Namun di hari ulang tahunnya, dia menemukan Baskara di sebuah warung tenda, dasi sutranya longgar, sedang mengupaskan sosis bakar untuk seorang wanita muda yang terkikik di seberangnya. Wanita itu Jovita Lestari, putri dari mantan asisten rumah tangga mereka, yang pendidikannya dibiayai Baskara selama bertahun-tahun dengan kedok amal.

Ketenangan Adelia yang dibangun dengan susah payah hancur berkeping-keping. Dia menghadapi mereka, tetapi hanya disambut dengan alasan-alasan remeh Baskara dan kepolosan palsu Jovita.
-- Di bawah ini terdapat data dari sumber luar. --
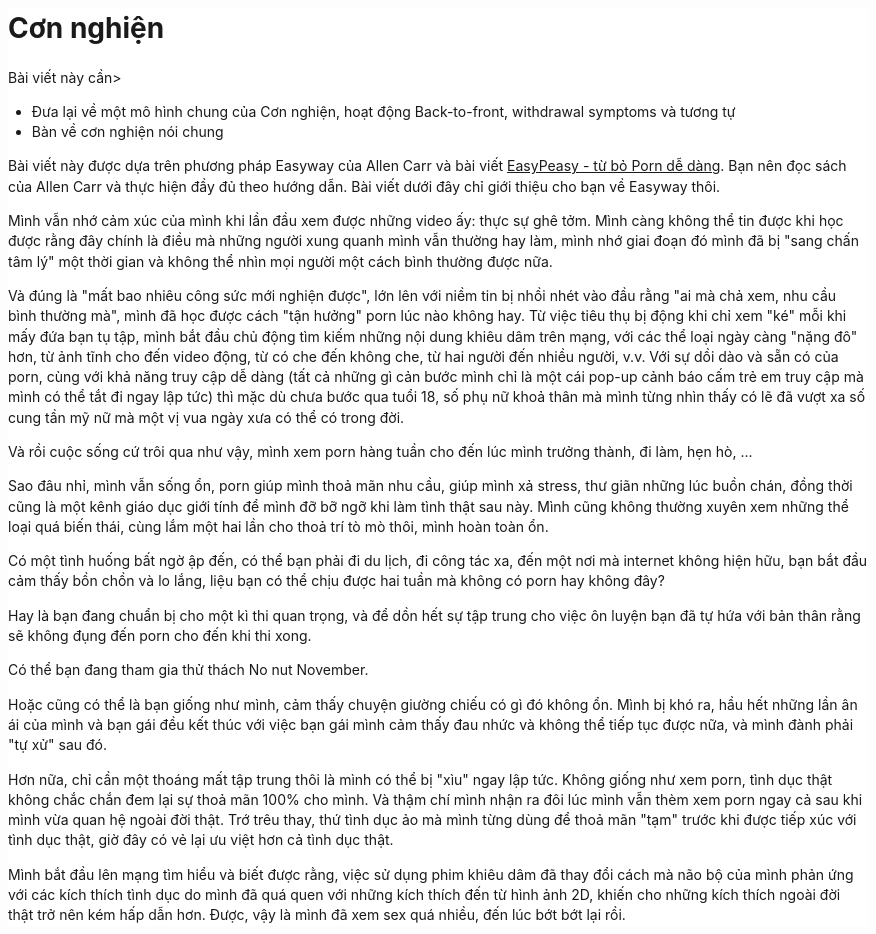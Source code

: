 # Cơn nghiện
Bài viết này cần>

- Đưa lại về một mô hình chung của Cơn nghiện, hoạt động Back-to-front, withdrawal symptoms và tương tự
- Bàn về cơn nghiện nói chung

Bài viết này được dựa trên phương pháp Easyway của Allen Carr và bài viết [EasyPeasy - từ bỏ Porn dễ dàng](https://spiderum.com/bai-dang/EasyPeasy-tu-bo-Porn-de-dang-XRpYqmHhIYXf). Bạn nên đọc sách của Allen Carr và thực hiện đầy đủ theo hướng dẫn. Bài viết dưới đây chỉ giới thiệu cho bạn về Easyway thôi.

Mình vẫn nhớ cảm xúc của mình khi lần đầu xem được những video ấy: thực sự ghê tởm. Mình càng không thể tin được khi học được rằng đây chính là điều mà những người xung quanh mình vẫn thường hay làm, mình nhớ giai đoạn đó mình đã bị "sang chấn tâm lý" một thời gian và không thể nhìn mọi người một cách bình thường được nữa.

Và đúng là "mất bao nhiêu công sức mới nghiện được", lớn lên với niềm tin bị nhồi nhét vào đầu rằng "ai mà chả xem, nhu cầu bình thường mà", mình đã học được cách "tận hưởng" porn lúc nào không hay. Từ việc tiêu thụ bị động khi chỉ xem "ké" mỗi khi mấy đứa bạn tụ tập, mình bắt đầu chủ động tìm kiếm những nội dung khiêu dâm trên mạng, với các thể loại ngày càng "nặng đô" hơn, từ ảnh tĩnh cho đến video động, từ có che đến không che, từ hai người đến nhiều người, v.v. Với sự dồi dào và sẵn có của porn, cùng với khả năng truy cập dễ dàng (tất cả những gì cản bước mình chỉ là một cái pop-up cảnh báo cấm trẻ em truy cập mà mình có thể tắt đi ngay lập tức) thì mặc dù chưa bước qua tuổi 18, số phụ nữ khoả thân mà mình từng nhìn thấy có lẽ đã vượt xa số cung tần mỹ nữ mà một vị vua ngày xưa có thể có trong đời.

Và rồi cuộc sống cứ trôi qua như vậy, mình xem porn hàng tuần cho đến lúc mình trưởng thành, đi làm, hẹn hò, ...

Sao đâu nhỉ, mình vẫn sống ổn, porn giúp mình thoả mãn nhu cầu, giúp mình xả stress, thư giãn những lúc buồn chán, đồng thời cũng là một kênh giáo dục giới tính để mình đỡ bỡ ngỡ khi làm tình thật sau này. Mình cũng không thường xuyên xem những thể loại quá biến thái, cùng lắm một hai lần cho thoả trí tò mò thôi, mình hoàn toàn ổn.

Có một tình huống bất ngờ ập đến, có thể bạn phải đi du lịch, đi công tác xa, đến một nơi mà internet không hiện hữu, bạn bắt đầu cảm thấy bồn chồn và lo lắng, liệu bạn có thể chịu được hai tuần mà không có porn hay không đây?

Hay là bạn đang chuẩn bị cho một kì thi quan trọng, và để dồn hết sự tập trung cho việc ôn luyện bạn đã tự hứa với bản thân rằng sẽ không đụng đến porn cho đến khi thi xong.

Có thể bạn đang tham gia thử thách No nut November.

Hoặc cũng có thể là bạn giống như mình, cảm thấy chuyện giường chiếu có gì đó không ổn. Mình bị khó ra, hầu hết những lần ân ái của mình và bạn gái đều kết thúc với việc bạn gái mình cảm thấy đau nhức và không thể tiếp tục được nữa, và mình đành phải "tự xử" sau đó.

Hơn nữa, chỉ cần một thoáng mất tập trung thôi là mình có thể bị "xìu" ngay lập tức. Không giống như xem porn, tình dục thật không chắc chắn đem lại sự thoả mãn 100% cho mình. Và thậm chí mình nhận ra đôi lúc mình vẫn thèm xem porn ngay cả sau khi mình vừa quan hệ ngoài đời thật. Trớ trêu thay, thứ tình dục ảo mà mình từng dùng để thoả mãn "tạm" trước khi được tiếp xúc với tình dục thật, giờ đây có vẻ lại ưu việt hơn cả tình dục thật.

Mình bắt đầu lên mạng tìm hiểu và biết được rằng, việc sử dụng phim khiêu dâm đã thay đổi cách mà não bộ của mình phản ứng với các kích thích tình dục do mình đã quá quen với những kích thích đến từ hình ảnh 2D, khiến cho những kích thích ngoài đời thật trở nên kém hấp dẫn hơn. Được, vậy là mình đã xem sex quá nhiều, đến lúc bớt bớt lại rồi.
Dia mengunggah foto selfie yang pedas, tetapi Baskara, yang buta akan kebenaran, menuduhnya terlalu emosional dan mengumumkan Jovita akan tinggal bersama mereka.

Malamnya, Adelia pulang dan mendapati pesta ulang tahun kejutan untuknya sedang berlangsung meriah, dipandu oleh Jovita, yang mengenakan gaun Chanel vintage milik Adelia. Jovita, dengan angkuh dan penuh kemenangan, membisikkan kata-kata berbisa, mengklaim Baskara menganggap Adelia "dingin di ranjang. Kayak ikan mati."

Hinaan itu, sebuah pukulan brutal, mendorong Adelia melewati batas kesabarannya. Tangannya melayang, mendarat di pipi Jovita, suara tamparan menggema di ruangan yang hening. Baskara, murka, memeluk Jovita, menatap Adelia seolah dia adalah monster.

"Kamu sudah gila?" raungnya. Dia menuduh Adelia mempermalukannya, tidak terkendali, dan memerintahkannya untuk diasingkan ke vila keluarga di Puncak. Namun, Adelia sudah muak bermain sesuai aturannya. Dia menelepon Alex Gunawan, teman masa kecilnya, yang datang dengan helikopter untuk membawanya pergi.

"Tidak lagi," katanya pada Baskara, suaranya jernih dan kuat. "Kita bukan keluarga." Dia melemparkan surat cerai ke wajah pria itu, meninggalkan Baskara dan Jovita dalam kekacauan mereka.

Bab 1

Adelia Putri hidup dengan seperangkat aturan. Bukan aturannya, tapi aturan pria itu. Aturan Baskara Wijoyo.

Baskara adalah pria dengan selera dan disiplin yang sempurna, dan sebagai istrinya, Adelia diharapkan menjadi sama. Gaunnya selalu dirancang dengan sempurna, posturnya selalu tegak, senyumnya selalu terukur. Dia adalah perpanjangan tanpa cela dari citra keluarga Wijoyo.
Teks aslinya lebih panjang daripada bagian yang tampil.